● **Problem description**: Once you find the line containing "contribution is a" in the data below, copy it and each following line exactly, up to and including the line containing "however, because Octave", and nothing else.

● **Records shown**:
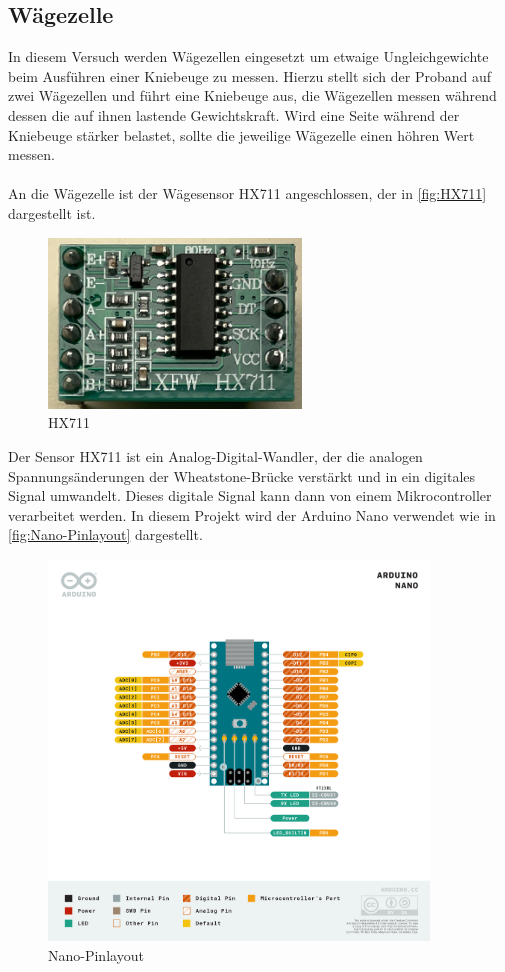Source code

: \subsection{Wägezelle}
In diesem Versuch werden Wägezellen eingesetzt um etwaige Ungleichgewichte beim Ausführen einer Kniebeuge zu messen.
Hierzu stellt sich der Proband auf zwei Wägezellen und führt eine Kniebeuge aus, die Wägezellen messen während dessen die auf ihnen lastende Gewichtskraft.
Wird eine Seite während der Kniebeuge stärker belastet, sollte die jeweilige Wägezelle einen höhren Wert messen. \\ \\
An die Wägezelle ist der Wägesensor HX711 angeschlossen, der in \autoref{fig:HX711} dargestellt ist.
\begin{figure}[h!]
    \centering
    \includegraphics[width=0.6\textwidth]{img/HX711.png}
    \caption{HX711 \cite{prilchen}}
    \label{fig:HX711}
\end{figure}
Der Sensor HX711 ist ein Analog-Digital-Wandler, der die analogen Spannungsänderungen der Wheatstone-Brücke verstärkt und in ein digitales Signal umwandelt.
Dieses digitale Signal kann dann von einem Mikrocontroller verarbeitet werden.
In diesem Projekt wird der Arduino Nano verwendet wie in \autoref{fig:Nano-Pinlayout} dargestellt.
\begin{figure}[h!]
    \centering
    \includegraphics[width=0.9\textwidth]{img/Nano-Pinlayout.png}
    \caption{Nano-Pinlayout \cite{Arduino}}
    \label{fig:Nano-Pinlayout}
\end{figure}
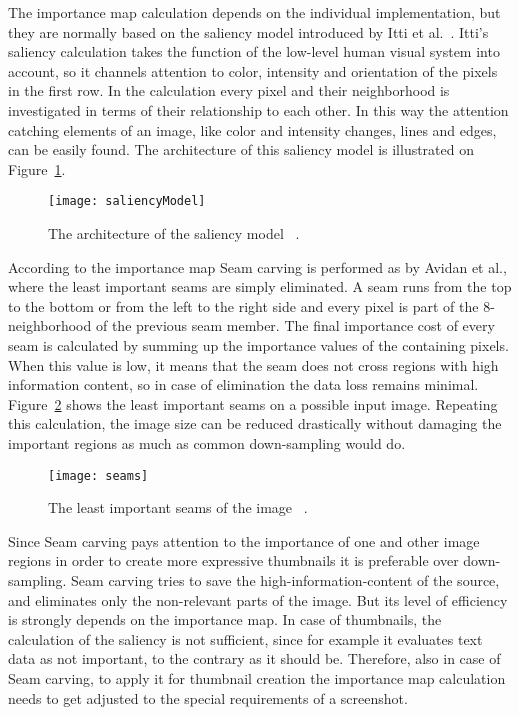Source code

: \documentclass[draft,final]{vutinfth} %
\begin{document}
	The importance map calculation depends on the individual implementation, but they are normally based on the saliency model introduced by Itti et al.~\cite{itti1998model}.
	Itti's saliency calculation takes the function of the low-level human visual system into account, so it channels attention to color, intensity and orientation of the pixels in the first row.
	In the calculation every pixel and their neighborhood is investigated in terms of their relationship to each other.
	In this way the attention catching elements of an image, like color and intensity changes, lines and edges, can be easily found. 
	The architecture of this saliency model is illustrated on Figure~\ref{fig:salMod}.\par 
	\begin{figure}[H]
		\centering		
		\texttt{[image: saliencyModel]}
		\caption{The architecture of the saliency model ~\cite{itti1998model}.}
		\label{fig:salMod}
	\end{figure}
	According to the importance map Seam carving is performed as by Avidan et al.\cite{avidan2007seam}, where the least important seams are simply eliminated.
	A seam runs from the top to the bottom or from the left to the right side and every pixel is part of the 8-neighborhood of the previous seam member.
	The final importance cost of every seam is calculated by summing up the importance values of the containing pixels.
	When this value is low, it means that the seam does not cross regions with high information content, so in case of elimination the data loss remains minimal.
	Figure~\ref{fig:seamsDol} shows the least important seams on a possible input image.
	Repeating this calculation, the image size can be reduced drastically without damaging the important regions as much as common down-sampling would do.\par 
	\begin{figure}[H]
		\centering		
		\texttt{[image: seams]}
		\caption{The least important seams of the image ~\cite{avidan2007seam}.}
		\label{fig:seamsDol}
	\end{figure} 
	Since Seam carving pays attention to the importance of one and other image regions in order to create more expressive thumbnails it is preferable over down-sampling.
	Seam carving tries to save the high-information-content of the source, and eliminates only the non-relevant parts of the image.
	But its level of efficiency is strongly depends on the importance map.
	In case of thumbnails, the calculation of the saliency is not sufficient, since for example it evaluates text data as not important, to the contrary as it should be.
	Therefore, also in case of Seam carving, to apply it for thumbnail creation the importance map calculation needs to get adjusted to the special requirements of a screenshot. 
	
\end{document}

* * *

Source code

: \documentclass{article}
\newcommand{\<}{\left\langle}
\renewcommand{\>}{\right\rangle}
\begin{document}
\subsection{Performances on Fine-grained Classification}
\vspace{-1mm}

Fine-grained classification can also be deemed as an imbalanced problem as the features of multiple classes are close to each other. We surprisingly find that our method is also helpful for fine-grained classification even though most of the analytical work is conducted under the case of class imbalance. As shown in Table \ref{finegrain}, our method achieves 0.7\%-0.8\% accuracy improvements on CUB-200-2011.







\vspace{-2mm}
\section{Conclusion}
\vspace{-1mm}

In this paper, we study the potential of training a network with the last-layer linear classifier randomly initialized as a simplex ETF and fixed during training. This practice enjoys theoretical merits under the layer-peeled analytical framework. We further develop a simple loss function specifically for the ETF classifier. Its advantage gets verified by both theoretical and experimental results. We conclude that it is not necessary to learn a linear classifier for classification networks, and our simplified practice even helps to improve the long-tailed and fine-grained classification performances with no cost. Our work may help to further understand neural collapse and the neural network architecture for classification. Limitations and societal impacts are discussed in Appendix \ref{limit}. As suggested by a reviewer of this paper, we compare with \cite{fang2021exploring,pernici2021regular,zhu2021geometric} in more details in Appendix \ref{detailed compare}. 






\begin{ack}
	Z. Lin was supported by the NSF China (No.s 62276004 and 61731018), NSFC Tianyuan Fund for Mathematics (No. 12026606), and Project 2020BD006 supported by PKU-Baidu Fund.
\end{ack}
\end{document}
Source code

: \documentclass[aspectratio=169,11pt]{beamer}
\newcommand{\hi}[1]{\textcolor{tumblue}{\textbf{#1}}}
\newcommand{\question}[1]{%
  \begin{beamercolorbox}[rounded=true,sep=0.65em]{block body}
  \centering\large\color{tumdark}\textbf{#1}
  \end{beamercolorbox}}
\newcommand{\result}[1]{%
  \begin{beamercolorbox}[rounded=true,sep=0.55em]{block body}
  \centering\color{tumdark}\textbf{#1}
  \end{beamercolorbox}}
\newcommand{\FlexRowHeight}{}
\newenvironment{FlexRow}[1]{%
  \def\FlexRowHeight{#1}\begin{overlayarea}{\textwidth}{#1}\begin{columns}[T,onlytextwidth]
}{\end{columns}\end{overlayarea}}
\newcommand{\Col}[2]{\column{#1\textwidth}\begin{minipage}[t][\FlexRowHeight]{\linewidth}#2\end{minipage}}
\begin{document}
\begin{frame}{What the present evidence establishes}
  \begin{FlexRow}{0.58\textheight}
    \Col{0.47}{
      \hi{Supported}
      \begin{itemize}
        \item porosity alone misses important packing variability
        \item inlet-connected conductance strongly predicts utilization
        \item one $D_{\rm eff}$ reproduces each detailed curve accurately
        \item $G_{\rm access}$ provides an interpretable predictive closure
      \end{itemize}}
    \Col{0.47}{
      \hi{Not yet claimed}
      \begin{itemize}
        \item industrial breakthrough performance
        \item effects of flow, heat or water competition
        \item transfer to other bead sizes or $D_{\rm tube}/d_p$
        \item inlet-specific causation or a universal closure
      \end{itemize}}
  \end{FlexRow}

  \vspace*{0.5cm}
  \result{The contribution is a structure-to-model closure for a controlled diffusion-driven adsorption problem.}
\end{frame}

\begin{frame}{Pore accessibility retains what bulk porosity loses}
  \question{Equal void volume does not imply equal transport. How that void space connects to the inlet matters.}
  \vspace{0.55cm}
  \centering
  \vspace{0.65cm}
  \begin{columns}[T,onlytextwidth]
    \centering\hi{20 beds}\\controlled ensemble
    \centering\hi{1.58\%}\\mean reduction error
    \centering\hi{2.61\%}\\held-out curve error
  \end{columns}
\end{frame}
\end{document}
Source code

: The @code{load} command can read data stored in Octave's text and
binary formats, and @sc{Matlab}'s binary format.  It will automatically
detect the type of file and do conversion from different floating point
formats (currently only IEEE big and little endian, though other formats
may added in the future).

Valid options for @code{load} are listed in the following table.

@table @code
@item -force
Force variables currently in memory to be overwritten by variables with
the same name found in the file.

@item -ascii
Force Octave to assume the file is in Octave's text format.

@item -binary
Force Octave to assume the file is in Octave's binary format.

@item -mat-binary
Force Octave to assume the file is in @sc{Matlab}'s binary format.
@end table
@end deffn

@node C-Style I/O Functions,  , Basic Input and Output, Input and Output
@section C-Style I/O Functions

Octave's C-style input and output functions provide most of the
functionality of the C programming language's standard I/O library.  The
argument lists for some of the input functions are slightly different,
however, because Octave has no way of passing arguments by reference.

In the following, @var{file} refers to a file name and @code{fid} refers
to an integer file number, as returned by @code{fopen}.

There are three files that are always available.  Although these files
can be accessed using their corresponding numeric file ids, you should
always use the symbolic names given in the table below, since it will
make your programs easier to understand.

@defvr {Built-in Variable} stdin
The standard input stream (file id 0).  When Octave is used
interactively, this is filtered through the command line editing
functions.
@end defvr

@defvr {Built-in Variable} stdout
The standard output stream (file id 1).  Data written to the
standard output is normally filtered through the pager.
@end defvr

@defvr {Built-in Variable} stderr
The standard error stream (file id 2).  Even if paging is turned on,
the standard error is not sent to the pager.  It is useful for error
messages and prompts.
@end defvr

● **Solution**:
  \result{The contribution is a structure-to-model closure for a controlled diffusion-driven adsorption problem.}
\end{frame}

\begin{frame}{Pore accessibility retains what bulk porosity loses}
  \question{Equal void volume does not imply equal transport. How that void space connects to the inlet matters.}
  \vspace{0.55cm}
  \centering
  \vspace{0.65cm}
  \begin{columns}[T,onlytextwidth]
    \centering\hi{20 beds}\\controlled ensemble
    \centering\hi{1.58\%}\\mean reduction error
    \centering\hi{2.61\%}\\held-out curve error
  \end{columns}
\end{frame}
\end{document}
Source code

: The @code{load} command can read data stored in Octave's text and
binary formats, and @sc{Matlab}'s binary format.  It will automatically
detect the type of file and do conversion from different floating point
formats (currently only IEEE big and little endian, though other formats
may added in the future).

Valid options for @code{load} are listed in the following table.

@table @code
@item -force
Force variables currently in memory to be overwritten by variables with
the same name found in the file.

@item -ascii
Force Octave to assume the file is in Octave's text format.

@item -binary
Force Octave to assume the file is in Octave's binary format.

@item -mat-binary
Force Octave to assume the file is in @sc{Matlab}'s binary format.
@end table
@end deffn

@node C-Style I/O Functions,  , Basic Input and Output, Input and Output
@section C-Style I/O Functions

Octave's C-style input and output functions provide most of the
functionality of the C programming language's standard I/O library.  The
argument lists for some of the input functions are slightly different,
however, because Octave has no way of passing arguments by reference.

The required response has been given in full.